What we see emerging at this time, as a result, is a dual system in which all scientific research will be available to anyone to read, free of charge, while the most significant work in the humanities and social sciences will remain extremely expensive and less visible in the digital world.
This should be grave cause for concern. The humanities, in particular, face a perpetual crisis of value, in which these subjects are called to account for their existence and are asked to re-articulate their societal virtues. But the arguments grow thinner. How can the humanities parrot the oft-repeated liberal humanist line that they exist to produce an educated citizenry capable of participating critically in democracy, when most humanities work remains unreadable by most people? If we are approaching some kind of epistocracy – as Steven Connor has recently discussed it in his The Madness of Knowledge (2021) – it is not a humanistic form of knowledge-power by which we will be governed, but rather purely a scientific paradigm.

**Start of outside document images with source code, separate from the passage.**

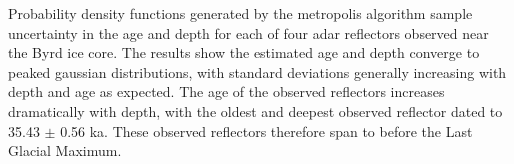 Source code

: 
Probability density functions generated by the metropolis algorithm sample uncertainty in the age and depth for each of four adar reflectors observed near the Byrd ice core. The results show the estimated age and depth converge to peaked gaussian distributions, with standard deviations generally increasing with depth and age as expected. The age of the observed reflectors increases dramatically with depth, with the oldest and deepest observed reflector dated to 35.43 $\pm$ 0.56 ka. These observed reflectors therefore span to before the Last Glacial Maximum.

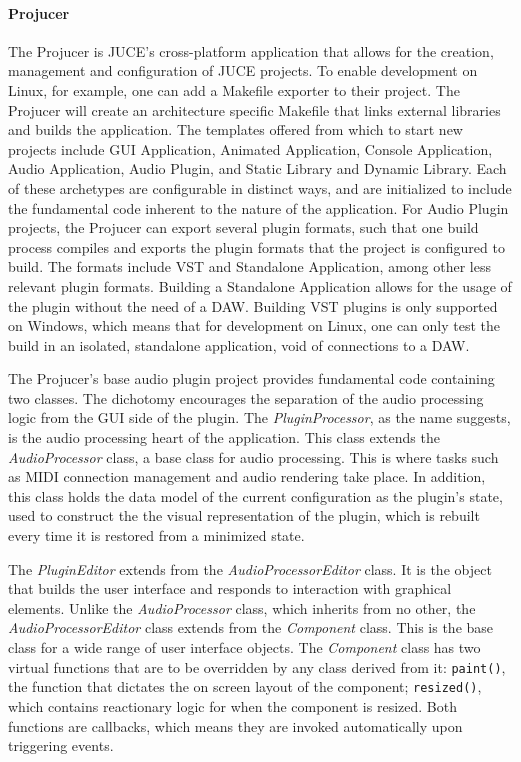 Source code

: \documentclass[12pt, a4paper, hidelinks]{article}
\begin{document}
	\paragraph{Projucer\\}
	The Projucer is JUCE's cross-platform application that allows for the creation, management and configuration of JUCE projects. To enable development on Linux, for example, one can add a Makefile exporter to their project. The Projucer will create an architecture specific Makefile that links external libraries and builds the application. The templates offered from which to start new projects include GUI Application, Animated Application, Console Application, Audio Application, Audio Plugin, and Static Library and Dynamic Library. Each of these archetypes are configurable in distinct ways, and are initialized to include the fundamental code inherent to the nature of the application. For Audio Plugin projects, the Projucer can export several plugin formats, such that one build process compiles and exports the plugin formats that the project is configured to build. The formats include VST and Standalone Application, among other less relevant plugin formats. Building a Standalone Application allows for the usage of the plugin without the need of a DAW. Building VST plugins is only supported on Windows, which means that for development on Linux, one can only test the build in an isolated, standalone application, void of connections to a DAW. \par
	
	The Projucer's base audio plugin project provides fundamental code containing two classes. The dichotomy encourages the separation of the audio processing logic from the GUI side of the plugin. The \textit{PluginProcessor}, as the name suggests, is the audio processing heart of the application. This class extends the \textit{AudioProcessor} class, a base class for audio processing. This is where tasks such as MIDI connection management and audio rendering take place. In addition, this class holds the data model of the current configuration as the plugin's state, used to construct the the visual representation of the plugin, which is rebuilt every time it is restored from a minimized state.\par
	The \textit{PluginEditor} extends from the \textit{AudioProcessorEditor} class. It is the object that builds the user interface and responds to interaction with graphical elements. Unlike the \textit{AudioProcessor} class, which inherits from no other, the \textit{AudioProcessorEditor} class extends from the \textit{Component} class. This is the base class for a wide range of user interface objects. The \textit{Component} class has two virtual functions that are to be overridden by any class derived from it: \texttt{paint()}, the function that dictates the on screen layout of the component; \texttt{resized()}, which contains reactionary logic for when the component is resized. Both functions are callbacks, which means they are invoked automatically upon triggering events.\par 
	
\end{document}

Learned societies in the humanities should be concerned (and they are). However, this concern should not be for the revenue streams that they feel are threatened by open access to journal subscriptions, but instead for the future of their disciplines in a world where they cannot justify themselves. When justifying oneself, pointing at a scholarly book that costs £60 is not the same as pointing to an article that can be read for free. The former mode assumes that the lay, impecunious reader should simply trust in experts to do their work and they will never have access. The latter model instead allows a citizenship to participate in its epistemic debates at no financial charge. The humanities are, as it stands, not allowing a general citizenship to partake in and of their research. The purpose of learned societies should be to defend our disciplines and to showcase the best of what we offer. OA offers an opportunity for learned societies better to undertake these actions. Indeed, one member of my family, a scientist by background, keeps abreast of all work in her field, despite her days in the academy being over. How many can say the same of past students in the humanities?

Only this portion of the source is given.